ST. PETERSBURG — Construction crews have been busy at Lakewood High.
Within the past two years, the school became home to the Pinellas County School District's first rubberized running track and "student commons area" — a media center prototype for the district's middle and high schools.
About $2 million later, they're not done yet. The school will soon get an expanded cafeteria, a renovated auditorium, a new gym lobby and other improvements as part of an $8.6 million package approved this month by the School Board.
Most of that comes from the district's capital outlay fund, except for about $1 million from bond proceeds for a new free-standing building to house a combination weight room and wrestling room.
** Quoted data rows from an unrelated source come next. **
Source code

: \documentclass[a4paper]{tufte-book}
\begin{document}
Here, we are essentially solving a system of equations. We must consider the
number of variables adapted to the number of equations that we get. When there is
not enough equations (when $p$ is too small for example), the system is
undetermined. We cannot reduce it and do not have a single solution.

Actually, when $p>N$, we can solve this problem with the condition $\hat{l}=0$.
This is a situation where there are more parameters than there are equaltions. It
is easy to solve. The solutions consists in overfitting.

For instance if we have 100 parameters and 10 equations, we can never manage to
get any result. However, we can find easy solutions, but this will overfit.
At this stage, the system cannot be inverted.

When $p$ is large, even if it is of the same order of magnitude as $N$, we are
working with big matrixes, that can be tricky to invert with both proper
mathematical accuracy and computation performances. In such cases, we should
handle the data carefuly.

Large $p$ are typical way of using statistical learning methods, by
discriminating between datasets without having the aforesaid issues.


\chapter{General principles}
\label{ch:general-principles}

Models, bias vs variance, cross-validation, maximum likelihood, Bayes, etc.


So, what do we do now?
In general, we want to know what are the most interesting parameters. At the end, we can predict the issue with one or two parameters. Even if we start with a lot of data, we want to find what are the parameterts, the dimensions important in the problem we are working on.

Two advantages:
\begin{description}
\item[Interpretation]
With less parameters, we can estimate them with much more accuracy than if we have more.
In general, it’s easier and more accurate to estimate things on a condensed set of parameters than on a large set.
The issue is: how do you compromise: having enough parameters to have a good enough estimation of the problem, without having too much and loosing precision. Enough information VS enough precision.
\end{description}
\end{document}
The roughly $11 million total investment is expected to be completed by August 2019.
"When we're done, the hope is to walk away and give (the school) a completely new feel," said Clint Herbic, the district's associate superintendent of operational services, who presented the project for approval at the Feb. 14 board meeting.
Renderings by Hoffman Architects, who were paid about $622,000 for the design agreement, show added transparent coverings over outdoor courtyards that let in natural light and breezes. The coverings could collect rain water to be used by the school's Academy for Aquatic Management Systems and Environmental Technology.
Those coverings also will be added to the entrance of the school, next to where a new lobby will be built for the auditorium. The auditorium's acoustics and lighting will be brought up to current standards.
The gym will also get its first lobby and concession stand. Next door, the cafeteria will be expanded to have indoor and outdoor dining areas that Herbic likened to a food court in a mall. The outside seating area will be covered by shade structures, and Herbic said he hoped solar panels could be incorporated.
The school is also making a few infrastructure upgrades, including to the roof, and the drainage and electrical systems. Buildings built in different years with different colors of brick also will be made to look more uniform. In addition, the school's Center for Advanced Technologies got more power and server access for students.
"It's exciting to me and I know that's going to be very well embraced by both the students and the community at Lakewood High School," said Herbic, who served as an assistant principal at Lakewood for five years.
Board members unanimously approved the total project cost, noting that the school was due for upgrades.
"It does bring a sense of pride to the school," said board member Rene Flowers. "You could see all of the aesthetic and technical things that needed to occur there in order to bring the school up to where it needs to be."